* _Task brief_
Please copy each line of the records below that includes the word "gson".

* _Supplied material_
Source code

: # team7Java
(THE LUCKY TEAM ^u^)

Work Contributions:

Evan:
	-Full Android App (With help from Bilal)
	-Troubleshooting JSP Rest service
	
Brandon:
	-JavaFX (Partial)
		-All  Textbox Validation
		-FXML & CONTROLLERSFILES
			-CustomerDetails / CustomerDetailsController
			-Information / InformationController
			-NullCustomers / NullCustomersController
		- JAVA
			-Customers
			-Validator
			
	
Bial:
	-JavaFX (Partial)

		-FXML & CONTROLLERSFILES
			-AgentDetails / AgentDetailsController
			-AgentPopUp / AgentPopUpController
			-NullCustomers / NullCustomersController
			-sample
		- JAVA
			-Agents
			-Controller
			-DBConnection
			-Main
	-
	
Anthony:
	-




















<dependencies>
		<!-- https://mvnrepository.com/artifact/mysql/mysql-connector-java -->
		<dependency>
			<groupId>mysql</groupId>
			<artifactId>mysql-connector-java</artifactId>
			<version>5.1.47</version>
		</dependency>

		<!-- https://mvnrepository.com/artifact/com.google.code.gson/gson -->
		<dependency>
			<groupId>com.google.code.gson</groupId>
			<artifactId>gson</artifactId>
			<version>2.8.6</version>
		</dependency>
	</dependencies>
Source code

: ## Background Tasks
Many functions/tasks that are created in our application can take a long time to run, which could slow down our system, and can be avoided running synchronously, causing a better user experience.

* _Output below_
		<!-- https://mvnrepository.com/artifact/com.google.code.gson/gson -->
			<groupId>com.google.code.gson</groupId>
			<artifactId>gson</artifactId>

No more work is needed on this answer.